• _About this exercise_
Report each line of the records below that uses the word "Basic".

• _Recorded data_

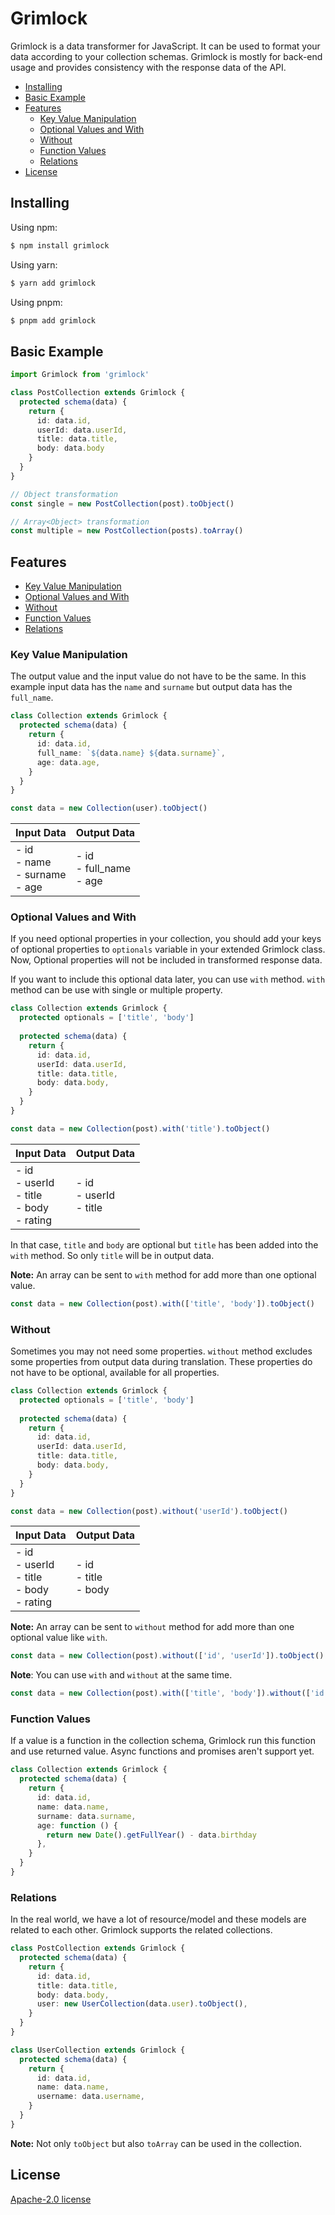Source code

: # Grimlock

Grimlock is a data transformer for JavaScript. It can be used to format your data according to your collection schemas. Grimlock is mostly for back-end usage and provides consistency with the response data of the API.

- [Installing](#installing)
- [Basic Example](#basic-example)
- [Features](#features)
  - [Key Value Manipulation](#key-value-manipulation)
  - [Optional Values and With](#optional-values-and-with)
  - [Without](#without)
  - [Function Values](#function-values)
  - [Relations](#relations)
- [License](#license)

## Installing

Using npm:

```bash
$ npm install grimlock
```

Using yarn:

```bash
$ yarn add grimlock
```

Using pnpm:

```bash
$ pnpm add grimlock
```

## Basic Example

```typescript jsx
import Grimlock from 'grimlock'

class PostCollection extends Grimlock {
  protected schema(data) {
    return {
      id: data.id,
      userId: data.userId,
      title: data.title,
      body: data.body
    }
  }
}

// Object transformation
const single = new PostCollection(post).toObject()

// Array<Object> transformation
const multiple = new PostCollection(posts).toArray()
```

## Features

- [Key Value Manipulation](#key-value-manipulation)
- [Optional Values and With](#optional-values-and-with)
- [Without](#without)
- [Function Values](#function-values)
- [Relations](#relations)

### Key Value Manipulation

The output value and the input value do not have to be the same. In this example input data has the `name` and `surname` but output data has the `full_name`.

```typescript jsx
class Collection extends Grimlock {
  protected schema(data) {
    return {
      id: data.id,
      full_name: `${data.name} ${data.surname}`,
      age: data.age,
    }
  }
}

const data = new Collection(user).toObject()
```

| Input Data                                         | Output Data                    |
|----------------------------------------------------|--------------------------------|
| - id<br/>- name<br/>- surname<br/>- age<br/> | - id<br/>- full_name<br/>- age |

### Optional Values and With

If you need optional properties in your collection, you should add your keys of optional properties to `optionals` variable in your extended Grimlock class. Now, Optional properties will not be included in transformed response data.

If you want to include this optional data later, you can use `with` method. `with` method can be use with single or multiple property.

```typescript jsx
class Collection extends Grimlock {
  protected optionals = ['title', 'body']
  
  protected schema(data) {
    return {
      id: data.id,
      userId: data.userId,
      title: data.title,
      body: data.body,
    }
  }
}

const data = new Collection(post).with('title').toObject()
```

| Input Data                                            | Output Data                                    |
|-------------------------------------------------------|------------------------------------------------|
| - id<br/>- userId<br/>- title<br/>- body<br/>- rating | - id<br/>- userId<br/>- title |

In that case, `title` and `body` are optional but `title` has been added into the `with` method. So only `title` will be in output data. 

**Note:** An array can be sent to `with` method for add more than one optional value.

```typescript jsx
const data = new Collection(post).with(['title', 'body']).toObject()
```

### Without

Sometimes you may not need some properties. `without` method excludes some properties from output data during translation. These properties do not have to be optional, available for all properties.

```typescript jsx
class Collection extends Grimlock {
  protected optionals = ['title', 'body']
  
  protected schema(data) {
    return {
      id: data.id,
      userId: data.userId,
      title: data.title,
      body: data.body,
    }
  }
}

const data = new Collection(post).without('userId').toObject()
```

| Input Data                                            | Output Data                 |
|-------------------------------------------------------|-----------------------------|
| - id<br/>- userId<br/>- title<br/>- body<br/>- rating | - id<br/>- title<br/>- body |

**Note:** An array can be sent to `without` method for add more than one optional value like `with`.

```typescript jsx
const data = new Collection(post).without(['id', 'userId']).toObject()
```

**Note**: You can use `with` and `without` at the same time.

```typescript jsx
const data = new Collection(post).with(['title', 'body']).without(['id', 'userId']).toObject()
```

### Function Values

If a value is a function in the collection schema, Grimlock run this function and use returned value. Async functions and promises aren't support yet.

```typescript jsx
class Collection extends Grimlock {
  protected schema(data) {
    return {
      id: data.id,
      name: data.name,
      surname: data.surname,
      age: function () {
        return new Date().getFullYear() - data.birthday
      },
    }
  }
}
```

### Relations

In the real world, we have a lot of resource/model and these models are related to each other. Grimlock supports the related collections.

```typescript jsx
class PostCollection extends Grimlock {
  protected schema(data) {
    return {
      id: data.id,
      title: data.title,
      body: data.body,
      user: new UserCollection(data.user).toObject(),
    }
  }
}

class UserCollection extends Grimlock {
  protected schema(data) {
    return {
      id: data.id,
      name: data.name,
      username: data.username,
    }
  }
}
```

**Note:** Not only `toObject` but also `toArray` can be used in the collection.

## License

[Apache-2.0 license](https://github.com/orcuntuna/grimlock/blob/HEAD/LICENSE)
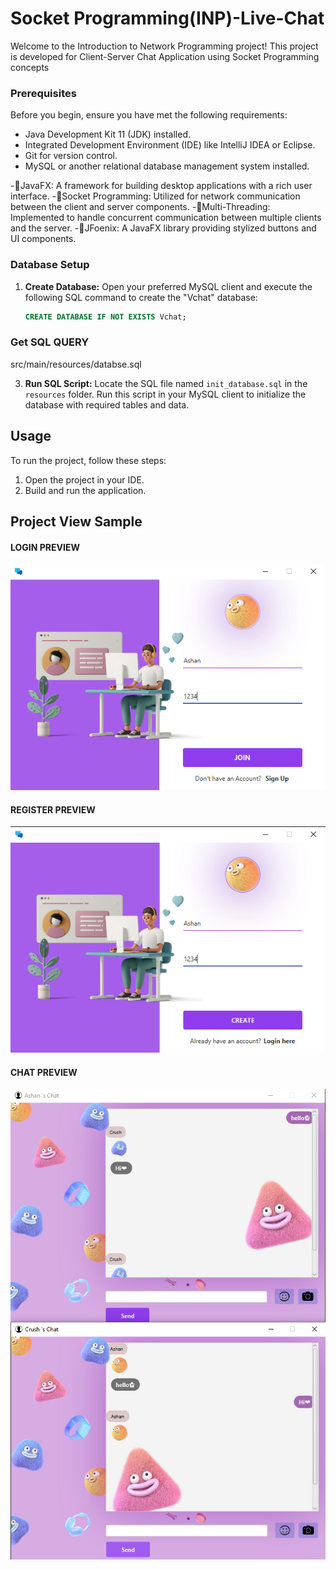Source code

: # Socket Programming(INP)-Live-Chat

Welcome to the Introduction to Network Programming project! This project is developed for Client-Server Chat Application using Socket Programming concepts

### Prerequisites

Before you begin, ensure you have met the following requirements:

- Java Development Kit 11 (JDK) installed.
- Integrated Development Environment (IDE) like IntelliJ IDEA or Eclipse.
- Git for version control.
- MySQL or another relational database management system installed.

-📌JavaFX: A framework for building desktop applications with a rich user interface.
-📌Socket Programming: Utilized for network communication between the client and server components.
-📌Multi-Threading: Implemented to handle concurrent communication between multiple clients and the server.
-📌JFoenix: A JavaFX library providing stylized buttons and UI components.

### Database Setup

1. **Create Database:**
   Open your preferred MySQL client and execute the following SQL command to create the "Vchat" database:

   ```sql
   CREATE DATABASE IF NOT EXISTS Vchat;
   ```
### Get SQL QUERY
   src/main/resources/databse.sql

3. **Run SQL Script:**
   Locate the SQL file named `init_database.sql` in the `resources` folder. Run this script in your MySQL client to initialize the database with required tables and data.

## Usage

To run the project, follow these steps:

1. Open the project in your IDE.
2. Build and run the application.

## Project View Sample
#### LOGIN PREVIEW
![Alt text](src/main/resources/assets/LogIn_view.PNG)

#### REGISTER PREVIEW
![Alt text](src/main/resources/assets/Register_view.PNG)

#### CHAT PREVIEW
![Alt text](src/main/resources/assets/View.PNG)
* * *
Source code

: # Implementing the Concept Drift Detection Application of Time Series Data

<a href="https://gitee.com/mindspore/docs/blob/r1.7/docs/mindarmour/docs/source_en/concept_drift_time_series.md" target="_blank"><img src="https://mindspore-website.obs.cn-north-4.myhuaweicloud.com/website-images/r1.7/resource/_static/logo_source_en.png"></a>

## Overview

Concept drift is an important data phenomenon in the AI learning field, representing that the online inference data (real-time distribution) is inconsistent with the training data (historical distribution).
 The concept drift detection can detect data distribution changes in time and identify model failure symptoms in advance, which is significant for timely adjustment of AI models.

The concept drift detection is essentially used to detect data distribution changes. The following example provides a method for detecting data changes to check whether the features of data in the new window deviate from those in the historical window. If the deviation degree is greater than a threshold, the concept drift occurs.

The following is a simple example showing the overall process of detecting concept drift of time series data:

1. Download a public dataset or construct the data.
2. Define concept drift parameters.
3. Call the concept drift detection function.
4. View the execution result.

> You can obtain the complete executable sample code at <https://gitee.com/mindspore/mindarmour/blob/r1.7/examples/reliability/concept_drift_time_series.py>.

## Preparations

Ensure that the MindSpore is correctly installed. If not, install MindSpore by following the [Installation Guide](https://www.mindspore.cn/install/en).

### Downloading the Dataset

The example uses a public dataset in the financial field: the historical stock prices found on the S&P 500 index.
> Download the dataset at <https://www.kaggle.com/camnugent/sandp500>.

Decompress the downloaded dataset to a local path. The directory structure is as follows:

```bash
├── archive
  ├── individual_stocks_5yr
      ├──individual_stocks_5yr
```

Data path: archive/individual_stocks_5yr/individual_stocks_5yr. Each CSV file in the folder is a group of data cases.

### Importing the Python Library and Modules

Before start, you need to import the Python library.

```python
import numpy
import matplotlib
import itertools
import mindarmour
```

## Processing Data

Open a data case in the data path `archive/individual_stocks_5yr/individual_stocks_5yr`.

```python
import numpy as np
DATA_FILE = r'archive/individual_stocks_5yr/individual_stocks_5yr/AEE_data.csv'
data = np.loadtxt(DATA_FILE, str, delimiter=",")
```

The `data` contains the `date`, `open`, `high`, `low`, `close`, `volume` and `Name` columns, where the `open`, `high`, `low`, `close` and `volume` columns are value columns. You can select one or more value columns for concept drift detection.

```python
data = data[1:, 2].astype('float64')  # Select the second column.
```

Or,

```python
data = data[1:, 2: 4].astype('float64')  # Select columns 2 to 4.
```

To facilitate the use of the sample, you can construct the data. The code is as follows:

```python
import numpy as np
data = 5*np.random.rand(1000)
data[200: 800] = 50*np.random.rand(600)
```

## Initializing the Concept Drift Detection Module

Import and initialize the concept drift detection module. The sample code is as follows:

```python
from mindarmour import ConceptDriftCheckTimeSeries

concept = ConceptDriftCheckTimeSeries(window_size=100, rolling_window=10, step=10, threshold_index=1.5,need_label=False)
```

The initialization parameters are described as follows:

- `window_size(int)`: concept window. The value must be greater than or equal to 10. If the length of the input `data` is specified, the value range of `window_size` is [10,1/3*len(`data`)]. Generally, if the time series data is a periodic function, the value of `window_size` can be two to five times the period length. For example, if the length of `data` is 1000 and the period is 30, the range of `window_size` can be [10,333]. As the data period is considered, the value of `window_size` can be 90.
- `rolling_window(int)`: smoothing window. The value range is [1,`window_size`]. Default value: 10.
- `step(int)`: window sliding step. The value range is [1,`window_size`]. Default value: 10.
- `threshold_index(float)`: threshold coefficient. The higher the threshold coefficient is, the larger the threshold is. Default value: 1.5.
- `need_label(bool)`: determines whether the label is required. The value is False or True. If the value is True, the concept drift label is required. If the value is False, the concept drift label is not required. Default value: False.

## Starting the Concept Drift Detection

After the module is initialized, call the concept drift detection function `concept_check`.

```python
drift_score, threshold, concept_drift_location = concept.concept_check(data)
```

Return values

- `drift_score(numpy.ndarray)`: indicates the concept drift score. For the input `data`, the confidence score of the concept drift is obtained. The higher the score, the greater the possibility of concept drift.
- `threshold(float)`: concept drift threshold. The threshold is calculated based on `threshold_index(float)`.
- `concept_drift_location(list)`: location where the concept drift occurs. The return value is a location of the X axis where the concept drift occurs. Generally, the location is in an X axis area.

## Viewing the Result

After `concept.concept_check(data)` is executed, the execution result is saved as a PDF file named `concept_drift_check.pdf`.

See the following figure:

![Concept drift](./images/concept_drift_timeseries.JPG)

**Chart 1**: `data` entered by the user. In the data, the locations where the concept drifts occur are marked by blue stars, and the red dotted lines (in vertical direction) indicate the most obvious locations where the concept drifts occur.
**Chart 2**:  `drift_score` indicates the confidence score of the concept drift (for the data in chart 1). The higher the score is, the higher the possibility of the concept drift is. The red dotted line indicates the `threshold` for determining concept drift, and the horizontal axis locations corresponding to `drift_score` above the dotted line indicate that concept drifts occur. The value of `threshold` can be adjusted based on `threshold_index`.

• _Answer for the task_
- [Basic Example](#basic-example)
## Basic Example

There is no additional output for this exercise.